Eleven defining elements of the 11 matches so far
The World Cup has been off to an exciting start with a lot of goals and some surprise performaces. The crowds have been lively and the tournament has lived up to the hype so far. We look at the 11 defining elements of the 11 games so far.india Updated: Jun 16, 2014 14:53 IST
1. Not a single drawn game
Eleven games in and we are yet to see a draw. The most refreshing thing has been the intent to win shown by all the sides. This courageous and aggressive approach has meant that there haven't been any drab games.
2. Own Goals the top scorer
Who's the top scorer of the tournament so far? Is it Neymar, Messi, van Persie? No, shockingly it has been the dreaded own goal. There have been three own goals scored so far, either due to bad luck or some dodgy decision making (the Honduran goalie, Valladares' own goal was a controversial call).

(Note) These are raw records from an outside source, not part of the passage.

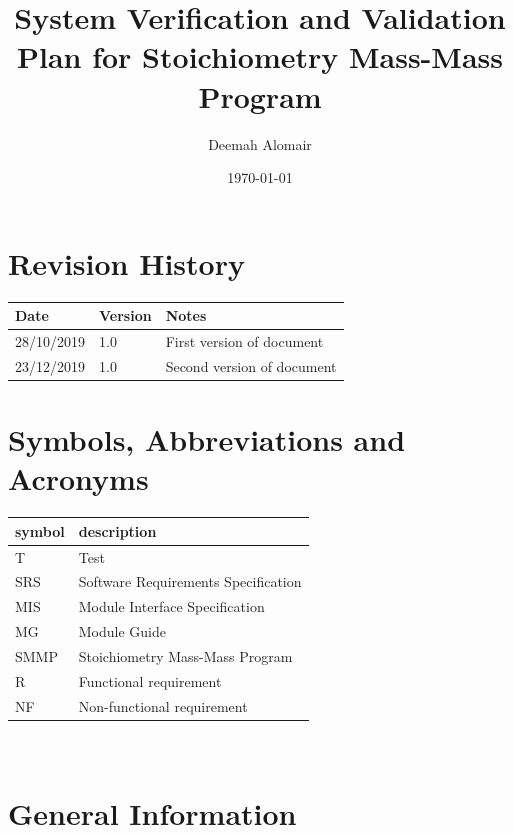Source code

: \documentclass[12pt, titlepage]{article}
\begin{document}
\title{System Verification and Validation Plan for Stoichiometry Mass-Mass Program } 
\author{Deemah Alomair}
\date{\today}
	
\maketitle


\section{Revision History}

\begin{tabularx}{\textwidth}{p{3cm}p{2cm}X}
\toprule {\bf Date} & {\bf Version} & {\bf Notes}\\
\midrule
28/10/2019 & 1.0 & First version of document\\
23/12/2019 & 1.0 & Second version of document\\
\bottomrule
\end{tabularx}

\newpage

\tableofcontents

\newpage

\section{Symbols, Abbreviations and Acronyms}

\renewcommand{\arraystretch}{1.2}
\begin{tabular}{l l} 
  \toprule		
  \textbf{symbol} & \textbf{description}\\
  \midrule 
   T & Test\\
  SRS & Software Requirements Specification\\
  MIS & Module Interface Specification\\
  MG & Module Guide\\
  SMMP & Stoichiometry Mass-Mass Program \\
  R & Functional requirement\\
  NF & Non-functional requirement\\
  \bottomrule
\end{tabular}\\

\newpage


\section{General Information}
\end{document}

3. Goal-line tech is the new villain
Many objects have been made villains in the past World Cups, such as the Vuvuzela or the Teamgeist ball. This time goal-line technology has caused a stir. In the Honduras vs France game, the tech awarded a goal, when most naked eyes did not see the ball cross the line. The fans in attendance vociferously booed the technology.
4. The vanishing White Spray
Football fans are seeing a peculiar sight on the pitch in this tournament when a free kick is being taken. The referee takes out a can and sprays a white substance that resembles shaving foam marking the spot for the free kick and the wall. This move has been criticised by some people who see it as a waste of time, others have backed it as they think it deters that the wall from gaining an unfair advantage.
5. Goals Galore
A total of 37 goals have been scored so far, at an average of 3.3 goals per game. There's still a long way to go, but this bright start raises hopes of the 2014 edition improving on the 2010 average of 2.3 goals per game.
6. No more vuvuzelas
The biggest difference between watching this World Cup and the 2010 tournament on TV has been the lack of the constant buzzing of the dreaded vuvuzelas. If you hate the vuvuzela noise, you have the authorities to thank for banning them from the stadiums.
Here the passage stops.